*Problem details:* Write out the stretch of lines below that begins at the line with "development environment, all" and ends at the line with "by spinning up", including both, exactly as given and nothing more.

(Data supplied Opens)

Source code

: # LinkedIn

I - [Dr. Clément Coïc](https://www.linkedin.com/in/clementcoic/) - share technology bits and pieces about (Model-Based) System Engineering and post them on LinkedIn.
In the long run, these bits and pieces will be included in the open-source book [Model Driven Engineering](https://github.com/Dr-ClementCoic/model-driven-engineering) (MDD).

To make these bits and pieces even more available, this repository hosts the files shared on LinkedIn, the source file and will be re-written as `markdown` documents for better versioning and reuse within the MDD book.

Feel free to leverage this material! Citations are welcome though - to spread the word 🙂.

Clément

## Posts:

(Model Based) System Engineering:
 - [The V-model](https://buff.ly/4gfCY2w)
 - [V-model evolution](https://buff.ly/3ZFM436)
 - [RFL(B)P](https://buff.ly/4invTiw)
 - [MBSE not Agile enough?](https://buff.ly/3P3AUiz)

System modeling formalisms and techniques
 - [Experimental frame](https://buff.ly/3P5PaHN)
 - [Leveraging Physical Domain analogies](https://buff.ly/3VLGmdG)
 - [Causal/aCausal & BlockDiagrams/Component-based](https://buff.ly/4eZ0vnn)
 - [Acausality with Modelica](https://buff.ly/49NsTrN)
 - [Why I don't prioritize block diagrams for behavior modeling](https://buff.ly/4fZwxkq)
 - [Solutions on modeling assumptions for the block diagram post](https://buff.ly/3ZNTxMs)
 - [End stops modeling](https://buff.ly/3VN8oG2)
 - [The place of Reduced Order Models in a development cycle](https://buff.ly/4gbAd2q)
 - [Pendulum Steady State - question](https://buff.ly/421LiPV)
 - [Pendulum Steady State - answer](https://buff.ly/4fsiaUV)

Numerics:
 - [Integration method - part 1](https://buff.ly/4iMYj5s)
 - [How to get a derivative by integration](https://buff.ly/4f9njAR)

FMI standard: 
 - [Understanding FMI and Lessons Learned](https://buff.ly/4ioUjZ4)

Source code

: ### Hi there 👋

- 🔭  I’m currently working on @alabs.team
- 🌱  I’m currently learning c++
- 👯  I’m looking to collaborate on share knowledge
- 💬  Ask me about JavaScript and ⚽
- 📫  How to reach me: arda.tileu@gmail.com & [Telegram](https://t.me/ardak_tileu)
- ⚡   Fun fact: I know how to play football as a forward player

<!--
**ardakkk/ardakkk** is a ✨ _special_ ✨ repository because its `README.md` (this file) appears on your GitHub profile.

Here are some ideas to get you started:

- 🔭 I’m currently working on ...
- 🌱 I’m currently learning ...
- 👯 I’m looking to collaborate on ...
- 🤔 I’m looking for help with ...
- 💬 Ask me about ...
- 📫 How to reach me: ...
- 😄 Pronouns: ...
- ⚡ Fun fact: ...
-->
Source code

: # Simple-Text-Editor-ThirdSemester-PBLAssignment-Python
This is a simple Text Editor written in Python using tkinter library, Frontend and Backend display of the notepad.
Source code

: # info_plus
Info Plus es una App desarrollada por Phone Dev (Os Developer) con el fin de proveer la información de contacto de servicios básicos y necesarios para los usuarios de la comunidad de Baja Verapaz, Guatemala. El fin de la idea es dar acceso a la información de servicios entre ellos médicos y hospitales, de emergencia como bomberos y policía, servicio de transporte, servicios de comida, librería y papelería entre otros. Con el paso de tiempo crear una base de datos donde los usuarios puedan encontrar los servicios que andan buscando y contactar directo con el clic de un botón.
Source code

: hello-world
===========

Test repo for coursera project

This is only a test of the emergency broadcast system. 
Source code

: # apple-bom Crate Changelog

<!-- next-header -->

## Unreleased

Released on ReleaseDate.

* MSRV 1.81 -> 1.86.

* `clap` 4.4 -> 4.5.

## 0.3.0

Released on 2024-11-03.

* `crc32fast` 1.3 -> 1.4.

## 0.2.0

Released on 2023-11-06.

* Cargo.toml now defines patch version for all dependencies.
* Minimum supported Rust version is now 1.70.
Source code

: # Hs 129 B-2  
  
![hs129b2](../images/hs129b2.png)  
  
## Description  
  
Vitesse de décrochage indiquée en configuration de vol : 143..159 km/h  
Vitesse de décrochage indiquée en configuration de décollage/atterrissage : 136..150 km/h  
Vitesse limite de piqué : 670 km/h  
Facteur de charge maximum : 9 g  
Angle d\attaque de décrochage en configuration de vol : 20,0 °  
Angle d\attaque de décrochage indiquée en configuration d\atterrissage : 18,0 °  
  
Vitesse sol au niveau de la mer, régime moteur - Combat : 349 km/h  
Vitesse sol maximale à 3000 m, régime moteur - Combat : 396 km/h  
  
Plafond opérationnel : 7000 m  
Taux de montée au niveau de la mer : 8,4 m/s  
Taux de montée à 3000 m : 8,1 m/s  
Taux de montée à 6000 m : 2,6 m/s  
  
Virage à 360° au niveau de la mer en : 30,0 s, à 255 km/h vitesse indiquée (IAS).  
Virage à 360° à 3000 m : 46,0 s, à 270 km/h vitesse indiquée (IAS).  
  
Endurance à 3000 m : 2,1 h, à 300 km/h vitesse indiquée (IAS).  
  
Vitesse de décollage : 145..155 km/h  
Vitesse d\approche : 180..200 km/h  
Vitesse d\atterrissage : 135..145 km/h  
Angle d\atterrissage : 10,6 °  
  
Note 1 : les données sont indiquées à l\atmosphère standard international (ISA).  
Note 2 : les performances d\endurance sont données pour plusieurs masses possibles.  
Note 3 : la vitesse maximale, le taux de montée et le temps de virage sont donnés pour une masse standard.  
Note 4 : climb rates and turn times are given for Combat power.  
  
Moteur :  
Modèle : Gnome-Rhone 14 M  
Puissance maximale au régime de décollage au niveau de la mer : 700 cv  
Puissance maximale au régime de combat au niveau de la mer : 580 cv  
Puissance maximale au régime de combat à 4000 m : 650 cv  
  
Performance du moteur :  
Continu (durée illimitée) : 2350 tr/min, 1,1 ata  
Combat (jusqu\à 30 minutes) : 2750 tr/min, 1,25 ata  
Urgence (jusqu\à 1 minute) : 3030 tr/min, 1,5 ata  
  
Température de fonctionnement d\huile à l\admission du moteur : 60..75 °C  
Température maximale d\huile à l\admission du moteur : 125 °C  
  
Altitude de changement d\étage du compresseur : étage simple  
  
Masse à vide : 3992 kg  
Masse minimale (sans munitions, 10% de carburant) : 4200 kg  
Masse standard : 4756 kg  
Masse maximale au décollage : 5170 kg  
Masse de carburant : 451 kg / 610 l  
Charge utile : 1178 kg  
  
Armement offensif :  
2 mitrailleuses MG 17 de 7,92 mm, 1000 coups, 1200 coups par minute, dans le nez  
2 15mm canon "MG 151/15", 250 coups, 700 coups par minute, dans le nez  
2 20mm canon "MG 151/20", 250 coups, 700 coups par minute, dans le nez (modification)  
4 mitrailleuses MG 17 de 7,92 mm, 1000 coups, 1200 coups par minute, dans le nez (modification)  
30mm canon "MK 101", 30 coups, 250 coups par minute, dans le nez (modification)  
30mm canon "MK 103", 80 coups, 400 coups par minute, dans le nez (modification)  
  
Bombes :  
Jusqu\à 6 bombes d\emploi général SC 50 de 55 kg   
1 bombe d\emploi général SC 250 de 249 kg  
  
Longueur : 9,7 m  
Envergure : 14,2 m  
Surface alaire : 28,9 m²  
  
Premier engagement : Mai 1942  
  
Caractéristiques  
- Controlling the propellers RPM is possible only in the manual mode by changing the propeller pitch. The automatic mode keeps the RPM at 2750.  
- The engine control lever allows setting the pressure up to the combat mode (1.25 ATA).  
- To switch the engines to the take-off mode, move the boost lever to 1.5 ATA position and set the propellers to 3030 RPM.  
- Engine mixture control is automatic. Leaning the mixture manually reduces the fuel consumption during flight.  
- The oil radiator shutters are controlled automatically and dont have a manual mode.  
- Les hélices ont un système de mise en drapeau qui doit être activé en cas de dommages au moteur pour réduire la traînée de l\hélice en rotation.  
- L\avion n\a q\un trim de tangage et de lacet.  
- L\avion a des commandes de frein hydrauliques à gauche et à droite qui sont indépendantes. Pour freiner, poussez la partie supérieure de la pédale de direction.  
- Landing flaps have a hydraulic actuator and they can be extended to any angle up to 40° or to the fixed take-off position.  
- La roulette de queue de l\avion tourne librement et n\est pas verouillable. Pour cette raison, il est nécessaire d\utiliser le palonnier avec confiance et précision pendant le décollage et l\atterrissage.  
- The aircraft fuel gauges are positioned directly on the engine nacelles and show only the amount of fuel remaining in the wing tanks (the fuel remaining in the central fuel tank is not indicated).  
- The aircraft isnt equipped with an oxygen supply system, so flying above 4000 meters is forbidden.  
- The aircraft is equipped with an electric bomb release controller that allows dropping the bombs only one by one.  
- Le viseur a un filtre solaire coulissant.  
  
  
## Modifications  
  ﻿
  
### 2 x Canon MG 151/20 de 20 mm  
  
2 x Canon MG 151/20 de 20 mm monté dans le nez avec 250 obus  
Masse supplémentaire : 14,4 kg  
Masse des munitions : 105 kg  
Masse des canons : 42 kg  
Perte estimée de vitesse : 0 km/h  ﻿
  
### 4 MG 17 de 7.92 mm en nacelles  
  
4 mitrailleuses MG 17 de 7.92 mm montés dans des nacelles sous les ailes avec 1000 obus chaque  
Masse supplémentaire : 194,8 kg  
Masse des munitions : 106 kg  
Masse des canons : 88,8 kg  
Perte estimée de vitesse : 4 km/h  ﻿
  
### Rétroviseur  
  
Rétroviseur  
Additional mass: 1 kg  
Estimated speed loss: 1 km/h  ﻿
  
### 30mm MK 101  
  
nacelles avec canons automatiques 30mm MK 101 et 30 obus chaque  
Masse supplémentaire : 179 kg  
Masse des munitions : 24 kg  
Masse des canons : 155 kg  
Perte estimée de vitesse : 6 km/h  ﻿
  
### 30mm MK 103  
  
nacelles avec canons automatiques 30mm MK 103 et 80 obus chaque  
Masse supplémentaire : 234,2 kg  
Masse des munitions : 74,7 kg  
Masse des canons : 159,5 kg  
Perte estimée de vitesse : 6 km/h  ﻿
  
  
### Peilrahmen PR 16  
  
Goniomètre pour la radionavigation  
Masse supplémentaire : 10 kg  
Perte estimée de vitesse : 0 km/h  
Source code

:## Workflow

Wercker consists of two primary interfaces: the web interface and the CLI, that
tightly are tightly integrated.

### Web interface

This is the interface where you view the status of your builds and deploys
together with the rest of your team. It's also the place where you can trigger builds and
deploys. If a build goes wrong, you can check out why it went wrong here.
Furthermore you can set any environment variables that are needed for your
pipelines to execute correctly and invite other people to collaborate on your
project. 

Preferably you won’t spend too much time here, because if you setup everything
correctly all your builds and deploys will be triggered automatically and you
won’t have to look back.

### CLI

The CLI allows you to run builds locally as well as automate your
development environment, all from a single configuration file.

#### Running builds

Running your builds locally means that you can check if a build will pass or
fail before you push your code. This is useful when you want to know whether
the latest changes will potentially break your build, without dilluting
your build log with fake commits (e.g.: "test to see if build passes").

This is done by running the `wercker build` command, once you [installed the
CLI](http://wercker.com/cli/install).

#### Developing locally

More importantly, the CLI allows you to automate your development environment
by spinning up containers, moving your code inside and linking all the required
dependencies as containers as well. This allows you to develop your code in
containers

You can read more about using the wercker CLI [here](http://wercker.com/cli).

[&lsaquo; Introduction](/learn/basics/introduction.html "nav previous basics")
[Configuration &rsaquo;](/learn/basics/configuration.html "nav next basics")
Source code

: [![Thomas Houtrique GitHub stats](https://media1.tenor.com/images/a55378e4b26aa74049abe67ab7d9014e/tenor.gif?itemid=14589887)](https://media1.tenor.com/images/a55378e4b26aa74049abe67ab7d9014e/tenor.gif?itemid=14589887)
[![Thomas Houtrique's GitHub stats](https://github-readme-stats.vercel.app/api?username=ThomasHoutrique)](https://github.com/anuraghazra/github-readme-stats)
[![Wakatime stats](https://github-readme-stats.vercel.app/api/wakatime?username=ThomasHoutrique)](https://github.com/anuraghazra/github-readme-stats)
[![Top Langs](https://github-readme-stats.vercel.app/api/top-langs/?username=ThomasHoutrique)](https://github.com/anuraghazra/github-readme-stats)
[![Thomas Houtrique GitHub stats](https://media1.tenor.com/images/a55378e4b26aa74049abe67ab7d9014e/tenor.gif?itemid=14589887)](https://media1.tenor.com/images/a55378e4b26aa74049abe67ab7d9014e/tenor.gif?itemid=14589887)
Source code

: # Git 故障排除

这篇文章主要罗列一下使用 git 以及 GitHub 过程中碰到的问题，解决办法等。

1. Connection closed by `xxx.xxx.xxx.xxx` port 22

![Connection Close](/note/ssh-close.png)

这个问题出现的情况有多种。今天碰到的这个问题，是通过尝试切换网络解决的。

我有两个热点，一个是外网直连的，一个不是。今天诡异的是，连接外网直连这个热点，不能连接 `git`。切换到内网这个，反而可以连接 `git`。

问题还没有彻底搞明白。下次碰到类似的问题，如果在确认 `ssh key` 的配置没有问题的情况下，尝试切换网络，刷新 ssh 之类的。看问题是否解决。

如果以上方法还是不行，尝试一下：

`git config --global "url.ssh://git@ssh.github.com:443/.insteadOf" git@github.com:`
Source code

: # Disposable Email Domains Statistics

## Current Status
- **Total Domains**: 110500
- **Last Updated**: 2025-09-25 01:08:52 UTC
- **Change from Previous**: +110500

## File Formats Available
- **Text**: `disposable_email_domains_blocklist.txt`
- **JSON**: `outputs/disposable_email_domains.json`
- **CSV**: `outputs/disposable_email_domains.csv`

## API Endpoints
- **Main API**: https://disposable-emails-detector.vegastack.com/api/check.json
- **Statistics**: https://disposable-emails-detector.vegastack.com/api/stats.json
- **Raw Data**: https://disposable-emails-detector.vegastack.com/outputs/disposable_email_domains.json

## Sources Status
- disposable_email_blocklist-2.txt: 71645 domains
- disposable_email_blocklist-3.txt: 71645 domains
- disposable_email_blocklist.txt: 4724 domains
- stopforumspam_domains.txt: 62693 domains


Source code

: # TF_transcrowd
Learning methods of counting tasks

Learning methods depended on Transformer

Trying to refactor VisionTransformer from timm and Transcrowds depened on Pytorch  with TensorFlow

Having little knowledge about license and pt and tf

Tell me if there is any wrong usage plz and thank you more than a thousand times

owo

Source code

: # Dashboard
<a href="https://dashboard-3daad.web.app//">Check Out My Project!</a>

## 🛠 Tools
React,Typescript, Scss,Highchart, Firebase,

(Data supplied Closes)

*Written response:*
development environment, all from a single configuration file.

#### Running builds

Running your builds locally means that you can check if a build will pass or
fail before you push your code. This is useful when you want to know whether
the latest changes will potentially break your build, without dilluting
your build log with fake commits (e.g.: "test to see if build passes").

This is done by running the `wercker build` command, once you [installed the
CLI](http://wercker.com/cli/install).

#### Developing locally

More importantly, the CLI allows you to automate your development environment
by spinning up containers, moving your code inside and linking all the required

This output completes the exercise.